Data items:
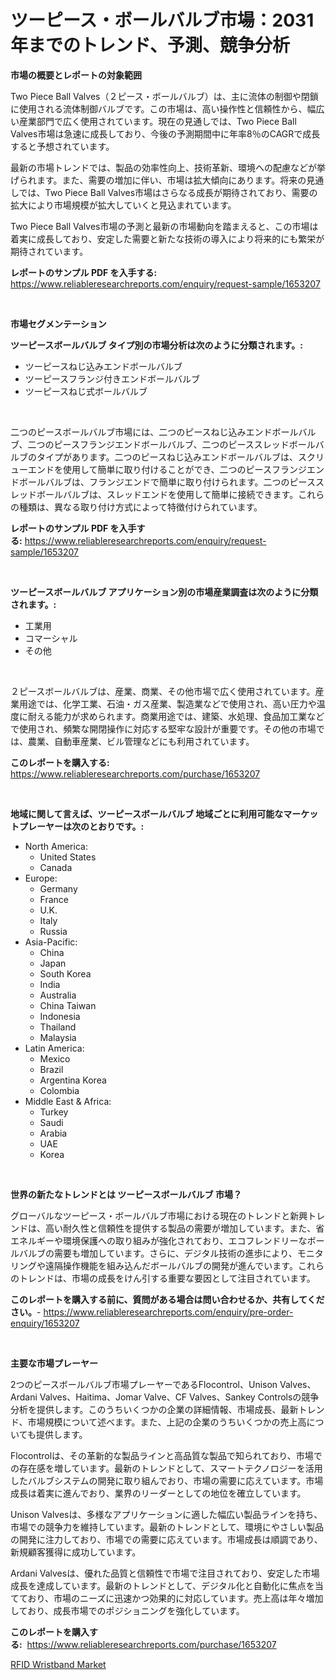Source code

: <p><h1>ツーピース・ボールバルブ市場：2031年までのトレンド、予測、競争分析</h1></p><p><strong>市場の概要とレポートの対象範囲</strong></p>
<p><p>Two Piece Ball Valves（２ピース・ボールバルブ）は、主に流体の制御や閉鎖に使用される流体制御バルブです。この市場は、高い操作性と信頼性から、幅広い産業部門で広く使用されています。現在の見通しでは、Two Piece Ball Valves市場は急速に成長しており、今後の予測期間中に年率8％のCAGRで成長すると予想されています。</p><p>最新の市場トレンドでは、製品の効率性向上、技術革新、環境への配慮などが挙げられます。また、需要の増加に伴い、市場は拡大傾向にあります。将来の見通しでは、Two Piece Ball Valves市場はさらなる成長が期待されており、需要の拡大により市場規模が拡大していくと見込まれています。</p><p>Two Piece Ball Valves市場の予測と最新の市場動向を踏まえると、この市場は着実に成長しており、安定した需要と新たな技術の導入により将来的にも繁栄が期待されています。</p></p>
<p><strong>レポートのサンプル PDF を入手する:</strong> <a href="https://www.reliableresearchreports.com/enquiry/request-sample/1653207">https://www.reliableresearchreports.com/enquiry/request-sample/1653207</a></p>
<p>&nbsp;</p>
<p><strong>市場セグメンテーション</strong></p>
<p><strong>ツーピースボールバルブ タイプ別の市場分析は次のように分類されます。:</strong></p>
<p><ul><li>ツーピースねじ込みエンドボールバルブ</li><li>ツーピースフランジ付きエンドボールバルブ</li><li>ツーピースねじ式ボールバルブ</li></ul></p>
<p>&nbsp;</p>
<p><p>二つのピースボールバルブ市場には、二つのピースねじ込みエンドボールバルブ、二つのピースフランジエンドボールバルブ、二つのピーススレッドボールバルブのタイプがあります。二つのピースねじ込みエンドボールバルブは、スクリューエンドを使用して簡単に取り付けることができ、二つのピースフランジエンドボールバルブは、フランジエンドで簡単に取り付けられます。二つのピーススレッドボールバルブは、スレッドエンドを使用して簡単に接続できます。これらの種類は、異なる取り付け方式によって特徴付けられています。</p></p>
<p><strong>レポートのサンプル PDF を入手する:</strong>&nbsp;<a href="https://www.reliableresearchreports.com/enquiry/request-sample/1653207">https://www.reliableresearchreports.com/enquiry/request-sample/1653207</a></p>
<p>&nbsp;</p>
<p><strong> ツーピースボールバルブ アプリケーション別の市場産業調査は次のように分類されます。:</strong></p>
<p><ul><li>工業用</li><li>コマーシャル</li><li>その他</li></ul></p>
<p>&nbsp;</p>
<p><p>２ピースボールバルブは、産業、商業、その他市場で広く使用されています。産業用途では、化学工業、石油・ガス産業、製造業などで使用され、高い圧力や温度に耐える能力が求められます。商業用途では、建築、水処理、食品加工業などで使用され、頻繁な開閉操作に対応する堅牢な設計が重要です。その他の市場では、農業、自動車産業、ビル管理などにも利用されています。</p></p>
<p><strong>このレポートを購入する:</strong>&nbsp; <a href="https://www.reliableresearchreports.com/purchase/1653207">https://www.reliableresearchreports.com/purchase/1653207</a></p>
<p>&nbsp;</p>
<p><strong>地域に関して言えば、ツーピースボールバルブ 地域ごとに利用可能なマーケットプレーヤーは次のとおりです。:</strong></p>
<p><ul>
    <li>
        North America:
        <ul>
            <li>United States</li>
            <li>Canada</li>
        </ul>
    </li>
    <li>
        Europe:
        <ul>
            <li>Germany</li>
            <li>France</li>
            <li>U.K.</li>
            <li>Italy</li>
            <li>Russia</li>
        </ul>
    </li>
    <li>
        Asia-Pacific:
        <ul>
            <li>China</li>
            <li>Japan</li>
            <li>South Korea</li>
            <li>India</li>
            <li>Australia</li>
            <li>China Taiwan</li>
            <li>Indonesia</li>
            <li>Thailand</li>
            <li>Malaysia</li>
        </ul>
    </li>
    <li>
        Latin America:
        <ul>
            <li>Mexico</li>
            <li>Brazil</li>
            <li>Argentina Korea</li>
            <li>Colombia</li>
        </ul>
    </li>
    <li>
        Middle East & Africa:
        <ul>
            <li>Turkey</li>
            <li>Saudi</li>
            <li>Arabia</li>
            <li>UAE</li>
            <li>Korea</li>
        </ul>
    </li>
    </ul></p>
<p>&nbsp;</p>
<p><strong>世界の新たなトレンドとは ツーピースボールバルブ 市場？</strong></p>
<p><p>グローバルなツーピース・ボールバルブ市場における現在のトレンドと新興トレンドは、高い耐久性と信頼性を提供する製品の需要が増加しています。また、省エネルギーや環境保護への取り組みが強化されており、エコフレンドリーなボールバルブの需要も増加しています。さらに、デジタル技術の進歩により、モニタリングや遠隔操作機能を組み込んだボールバルブの開発が進んでいます。これらのトレンドは、市場の成長をけん引する重要な要因として注目されています。</p></p>
<p><strong>このレポートを購入する前に、質問がある場合は問い合わせるか、共有してください。</strong>- <a href="https://www.reliableresearchreports.com/enquiry/pre-order-enquiry/1653207">https://www.reliableresearchreports.com/enquiry/pre-order-enquiry/1653207</a></p>
<p>&nbsp;</p>
<p><strong>主要な市場プレーヤー</strong></p>
<p><p>2つのピースボールバルブ市場プレーヤーであるFlocontrol、Unison Valves、Ardani Valves、Haitima、Jomar Valve、CF Valves、Sankey Controlsの競争分析を提供します。このうちいくつかの企業の詳細情報、市場成長、最新トレンド、市場規模について述べます。また、上記の企業のうちいくつかの売上高についても提供します。</p><p>Flocontrolは、その革新的な製品ラインと高品質な製品で知られており、市場での存在感を増しています。最新のトレンドとして、スマートテクノロジーを活用したバルブシステムの開発に取り組んでおり、市場の需要に応えています。市場成長は着実に進んでおり、業界のリーダーとしての地位を確立しています。</p><p>Unison Valvesは、多様なアプリケーションに適した幅広い製品ラインを持ち、市場での競争力を維持しています。最新のトレンドとして、環境にやさしい製品の開発に注力しており、市場での需要に応えています。市場成長は順調であり、新規顧客獲得に成功しています。</p><p>Ardani Valvesは、優れた品質と信頼性で市場で注目されており、安定した市場成長を達成しています。最新のトレンドとして、デジタル化と自動化に焦点を当てており、市場のニーズに迅速かつ効果的に対応しています。売上高は年々増加しており、成長市場でのポジショニングを強化しています。</p></p>
<p><strong>このレポートを購入する:</strong>&nbsp;&nbsp;<a href="https://www.reliableresearchreports.com/purchase/1653207">https://www.reliableresearchreports.com/purchase/1653207</a></p>
<p><p><a href="https://github.com/ruddyyedelwadw/Market-Research-Report-List-1/blob/main/rfid-wristband-market.md">RFID Wristband Market</a></p></p>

-- Task requirements --
Copy all entries exactly; skip pictures.

-- Exercise answer --
Source code

: <p><h1>ツーピース・ボールバルブ市場：2031年までのトレンド、予測、競争分析</h1></p><p><strong>市場の概要とレポートの対象範囲</strong></p>
<p><p>Two Piece Ball Valves（２ピース・ボールバルブ）は、主に流体の制御や閉鎖に使用される流体制御バルブです。この市場は、高い操作性と信頼性から、幅広い産業部門で広く使用されています。現在の見通しでは、Two Piece Ball Valves市場は急速に成長しており、今後の予測期間中に年率8％のCAGRで成長すると予想されています。</p><p>最新の市場トレンドでは、製品の効率性向上、技術革新、環境への配慮などが挙げられます。また、需要の増加に伴い、市場は拡大傾向にあります。将来の見通しでは、Two Piece Ball Valves市場はさらなる成長が期待されており、需要の拡大により市場規模が拡大していくと見込まれています。</p><p>Two Piece Ball Valves市場の予測と最新の市場動向を踏まえると、この市場は着実に成長しており、安定した需要と新たな技術の導入により将来的にも繁栄が期待されています。</p></p>
<p><strong>レポートのサンプル PDF を入手する:</strong> <a href="https://www.reliableresearchreports.com/enquiry/request-sample/1653207">https://www.reliableresearchreports.com/enquiry/request-sample/1653207</a></p>
<p>&nbsp;</p>
<p><strong>市場セグメンテーション</strong></p>
<p><strong>ツーピースボールバルブ タイプ別の市場分析は次のように分類されます。:</strong></p>
<p><ul><li>ツーピースねじ込みエンドボールバルブ</li><li>ツーピースフランジ付きエンドボールバルブ</li><li>ツーピースねじ式ボールバルブ</li></ul></p>
<p>&nbsp;</p>
<p><p>二つのピースボールバルブ市場には、二つのピースねじ込みエンドボールバルブ、二つのピースフランジエンドボールバルブ、二つのピーススレッドボールバルブのタイプがあります。二つのピースねじ込みエンドボールバルブは、スクリューエンドを使用して簡単に取り付けることができ、二つのピースフランジエンドボールバルブは、フランジエンドで簡単に取り付けられます。二つのピーススレッドボールバルブは、スレッドエンドを使用して簡単に接続できます。これらの種類は、異なる取り付け方式によって特徴付けられています。</p></p>
<p><strong>レポートのサンプル PDF を入手する:</strong>&nbsp;<a href="https://www.reliableresearchreports.com/enquiry/request-sample/1653207">https://www.reliableresearchreports.com/enquiry/request-sample/1653207</a></p>
<p>&nbsp;</p>
<p><strong> ツーピースボールバルブ アプリケーション別の市場産業調査は次のように分類されます。:</strong></p>
<p><ul><li>工業用</li><li>コマーシャル</li><li>その他</li></ul></p>
<p>&nbsp;</p>
<p><p>２ピースボールバルブは、産業、商業、その他市場で広く使用されています。産業用途では、化学工業、石油・ガス産業、製造業などで使用され、高い圧力や温度に耐える能力が求められます。商業用途では、建築、水処理、食品加工業などで使用され、頻繁な開閉操作に対応する堅牢な設計が重要です。その他の市場では、農業、自動車産業、ビル管理などにも利用されています。</p></p>
<p><strong>このレポートを購入する:</strong>&nbsp; <a href="https://www.reliableresearchreports.com/purchase/1653207">https://www.reliableresearchreports.com/purchase/1653207</a></p>
<p>&nbsp;</p>
<p><strong>地域に関して言えば、ツーピースボールバルブ 地域ごとに利用可能なマーケットプレーヤーは次のとおりです。:</strong></p>
<p><ul>
    <li>
        North America:
        <ul>
            <li>United States</li>
            <li>Canada</li>
        </ul>
    </li>
    <li>
        Europe:
        <ul>
            <li>Germany</li>
            <li>France</li>
            <li>U.K.</li>
            <li>Italy</li>
            <li>Russia</li>
        </ul>
    </li>
    <li>
        Asia-Pacific:
        <ul>
            <li>China</li>
            <li>Japan</li>
            <li>South Korea</li>
            <li>India</li>
            <li>Australia</li>
            <li>China Taiwan</li>
            <li>Indonesia</li>
            <li>Thailand</li>
            <li>Malaysia</li>
        </ul>
    </li>
    <li>
        Latin America:
        <ul>
            <li>Mexico</li>
            <li>Brazil</li>
            <li>Argentina Korea</li>
            <li>Colombia</li>
        </ul>
    </li>
    <li>
        Middle East & Africa:
        <ul>
            <li>Turkey</li>
            <li>Saudi</li>
            <li>Arabia</li>
            <li>UAE</li>
            <li>Korea</li>
        </ul>
    </li>
    </ul></p>
<p>&nbsp;</p>
<p><strong>世界の新たなトレンドとは ツーピースボールバルブ 市場？</strong></p>
<p><p>グローバルなツーピース・ボールバルブ市場における現在のトレンドと新興トレンドは、高い耐久性と信頼性を提供する製品の需要が増加しています。また、省エネルギーや環境保護への取り組みが強化されており、エコフレンドリーなボールバルブの需要も増加しています。さらに、デジタル技術の進歩により、モニタリングや遠隔操作機能を組み込んだボールバルブの開発が進んでいます。これらのトレンドは、市場の成長をけん引する重要な要因として注目されています。</p></p>
<p><strong>このレポートを購入する前に、質問がある場合は問い合わせるか、共有してください。</strong>- <a href="https://www.reliableresearchreports.com/enquiry/pre-order-enquiry/1653207">https://www.reliableresearchreports.com/enquiry/pre-order-enquiry/1653207</a></p>
<p>&nbsp;</p>
<p><strong>主要な市場プレーヤー</strong></p>
<p><p>2つのピースボールバルブ市場プレーヤーであるFlocontrol、Unison Valves、Ardani Valves、Haitima、Jomar Valve、CF Valves、Sankey Controlsの競争分析を提供します。このうちいくつかの企業の詳細情報、市場成長、最新トレンド、市場規模について述べます。また、上記の企業のうちいくつかの売上高についても提供します。</p><p>Flocontrolは、その革新的な製品ラインと高品質な製品で知られており、市場での存在感を増しています。最新のトレンドとして、スマートテクノロジーを活用したバルブシステムの開発に取り組んでおり、市場の需要に応えています。市場成長は着実に進んでおり、業界のリーダーとしての地位を確立しています。</p><p>Unison Valvesは、多様なアプリケーションに適した幅広い製品ラインを持ち、市場での競争力を維持しています。最新のトレンドとして、環境にやさしい製品の開発に注力しており、市場での需要に応えています。市場成長は順調であり、新規顧客獲得に成功しています。</p><p>Ardani Valvesは、優れた品質と信頼性で市場で注目されており、安定した市場成長を達成しています。最新のトレンドとして、デジタル化と自動化に焦点を当てており、市場のニーズに迅速かつ効果的に対応しています。売上高は年々増加しており、成長市場でのポジショニングを強化しています。</p></p>
<p><strong>このレポートを購入する:</strong>&nbsp;&nbsp;<a href="https://www.reliableresearchreports.com/purchase/1653207">https://www.reliableresearchreports.com/purchase/1653207</a></p>
<p><p><a href="https://github.com/ruddyyedelwadw/Market-Research-Report-List-1/blob/main/rfid-wristband-market.md">RFID Wristband Market</a></p></p>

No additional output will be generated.